Using tokenizer vocabulary

When using the tokenizer vocabulary, some of the words from the vocabulary have corresponding Word2Vec embeddings, and some will be missing. Given that our vocabulary size is vocab_size, and the Word2Vec embedding vector length is embed_size, the embedding layer will be represented by a weight matrix of shape vocab_size$\times$embed_size. We'll populate this matrix by going through the vocabulary:

embed_size = len(w2v.get_vector('hello'))
print(f'Embedding size: {embed_size}')

vocab = vectorizer.get_vocabulary()
W = np.zeros((vocab_size,embed_size))
print('Populating matrix, this will take some time...',end='')
found, not_found = 0,0
for i,w in enumerate(vocab):
    try:
        W[i] = w2v.get_vector(w)
        found+=1
    except KeyError:
        # W[i] = np.random.normal(0.0,0.3,size=(embed_size,))
        not_found+=1

print(f"Done, found {found} words, {not_found} words missing")

For words that are not present in the Word2Vec vocabulary, we can either leave them as zeroes, or generate a random vector.

To define an embedding layer with pretrained weights, we run the following code:

emb = keras.layers.Embedding(vocab_size,embed_size,weights=[W],trainable=False)
model = keras.Sequential([
    keras.Input(shape=(1,), dtype=tf.string),
    vectorizer, emb,
    keras.layers.Lambda(lambda x: tf.reduce_mean(x,axis=1)),
    keras.layers.Dense(4, activation='softmax')
])

Once this is done, we can train our model.

model.compile(loss='sparse_categorical_crossentropy',optimizer='adam',metrics=['acc'])
model.fit(ds_train.map(tupelize).batch(batch_size),
          validation_data=ds_test.map(tupelize).batch(batch_size))

Note

Notice that we set trainable=False when creating the Embedding, which means that we're not retraining the Embedding layer.

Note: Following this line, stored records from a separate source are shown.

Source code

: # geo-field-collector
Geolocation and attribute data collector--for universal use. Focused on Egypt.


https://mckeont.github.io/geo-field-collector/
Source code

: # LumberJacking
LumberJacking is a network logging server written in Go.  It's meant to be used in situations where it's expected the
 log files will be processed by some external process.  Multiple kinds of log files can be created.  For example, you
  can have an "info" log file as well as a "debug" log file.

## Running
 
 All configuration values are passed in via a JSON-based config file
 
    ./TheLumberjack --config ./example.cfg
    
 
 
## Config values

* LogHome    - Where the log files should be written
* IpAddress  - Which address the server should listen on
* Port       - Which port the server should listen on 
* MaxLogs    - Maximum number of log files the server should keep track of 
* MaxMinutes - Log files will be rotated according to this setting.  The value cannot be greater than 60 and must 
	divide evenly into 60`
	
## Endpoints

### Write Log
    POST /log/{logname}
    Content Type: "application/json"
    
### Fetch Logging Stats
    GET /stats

This may cause accuracy to be slightly lower, but it speeds up the training.

Using embedding vocabulary

One issue with the previous approach is that the vocabularies used in the TextVectorization and Embedding are different. To overcome this problem, we can use one of the following solutions:

  • Retrain the Word2Vec model on our vocabulary.
  • Load our dataset with the vocabulary from the pretrained Word2Vec model. Vocabularies used to load the dataset can be specified during loading.

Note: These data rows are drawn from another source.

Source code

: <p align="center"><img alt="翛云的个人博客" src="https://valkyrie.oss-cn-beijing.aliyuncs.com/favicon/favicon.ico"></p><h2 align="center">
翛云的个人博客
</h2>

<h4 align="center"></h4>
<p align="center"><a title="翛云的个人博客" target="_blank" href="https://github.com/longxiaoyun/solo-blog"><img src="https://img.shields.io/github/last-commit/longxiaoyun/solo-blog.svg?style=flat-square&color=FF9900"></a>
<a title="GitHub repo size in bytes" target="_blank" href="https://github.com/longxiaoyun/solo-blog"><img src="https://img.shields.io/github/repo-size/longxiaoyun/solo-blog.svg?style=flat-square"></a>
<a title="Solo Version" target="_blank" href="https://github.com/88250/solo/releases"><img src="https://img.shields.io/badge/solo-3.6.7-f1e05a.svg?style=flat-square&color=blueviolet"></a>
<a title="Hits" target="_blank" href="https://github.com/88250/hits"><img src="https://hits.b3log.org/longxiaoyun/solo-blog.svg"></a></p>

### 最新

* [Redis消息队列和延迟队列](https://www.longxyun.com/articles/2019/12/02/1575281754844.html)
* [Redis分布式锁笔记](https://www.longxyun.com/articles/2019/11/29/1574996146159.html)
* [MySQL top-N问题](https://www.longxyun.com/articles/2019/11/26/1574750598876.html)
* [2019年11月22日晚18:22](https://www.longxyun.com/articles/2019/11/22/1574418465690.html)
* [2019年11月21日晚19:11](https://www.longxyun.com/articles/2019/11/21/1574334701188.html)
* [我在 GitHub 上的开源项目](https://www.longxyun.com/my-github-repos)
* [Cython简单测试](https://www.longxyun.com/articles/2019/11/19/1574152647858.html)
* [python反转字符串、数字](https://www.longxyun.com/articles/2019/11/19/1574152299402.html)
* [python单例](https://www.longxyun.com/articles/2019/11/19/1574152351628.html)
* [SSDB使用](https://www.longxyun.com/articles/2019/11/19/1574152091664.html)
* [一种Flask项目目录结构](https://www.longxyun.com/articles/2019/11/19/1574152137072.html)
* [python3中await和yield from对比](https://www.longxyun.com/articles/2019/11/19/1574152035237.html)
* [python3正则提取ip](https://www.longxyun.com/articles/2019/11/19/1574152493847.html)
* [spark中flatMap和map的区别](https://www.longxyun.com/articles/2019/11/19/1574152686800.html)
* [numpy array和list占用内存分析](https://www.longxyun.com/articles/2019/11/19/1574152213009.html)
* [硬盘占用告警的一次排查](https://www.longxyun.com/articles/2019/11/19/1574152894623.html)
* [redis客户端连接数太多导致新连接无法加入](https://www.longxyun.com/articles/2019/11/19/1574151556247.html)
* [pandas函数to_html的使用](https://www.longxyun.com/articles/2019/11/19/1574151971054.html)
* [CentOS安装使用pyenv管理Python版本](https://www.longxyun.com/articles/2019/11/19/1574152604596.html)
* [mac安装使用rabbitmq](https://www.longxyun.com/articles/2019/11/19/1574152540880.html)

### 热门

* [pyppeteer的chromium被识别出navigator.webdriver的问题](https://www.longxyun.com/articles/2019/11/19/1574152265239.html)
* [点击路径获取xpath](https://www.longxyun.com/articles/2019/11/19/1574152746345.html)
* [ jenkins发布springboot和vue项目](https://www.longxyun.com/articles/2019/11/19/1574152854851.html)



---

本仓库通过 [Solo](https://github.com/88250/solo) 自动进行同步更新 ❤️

The latter approach seems easier, so let's implement it. First of all, we create a TextVectorization layer with the specified vocabulary, taken from the Word2Vec embeddings:

vocab = list(w2v.key_to_index.keys())
vectorizer = keras.layers.TextVectorization()
vectorizer.set_vocabulary(vocab)

Now we need to build the embedding weight matrix from the Word2Vec vectors. We create a matrix where each row corresponds to a word in the vocabulary, and manually construct the Keras embedding layer:

embed_size = w2v.vector_size
vocab_size_w2v = len(vocab) + 2  # +2 for padding and unknown tokens
W = np.zeros((vocab_size_w2v, embed_size))
for i, word in enumerate(vocab):
    W[i + 2] = w2v[word]  # offset by 2 for padding (0) and unknown (1) tokens

emb_w2v = keras.layers.Embedding(vocab_size_w2v, embed_size, weights=[W], trainable=False)

model = keras.Sequential([
    keras.Input(shape=(1,), dtype=tf.string),
    vectorizer,
    emb_w2v,
    keras.layers.Lambda(lambda x: tf.reduce_mean(x,axis=1)),
    keras.layers.Dense(4, activation='softmax')
])
model.compile(loss='sparse_categorical_crossentropy',optimizer='adam',metrics=['acc'])
model.fit(ds_train.map(tupelize).batch(128),validation_data=ds_test.map(tupelize).batch(128),epochs=5)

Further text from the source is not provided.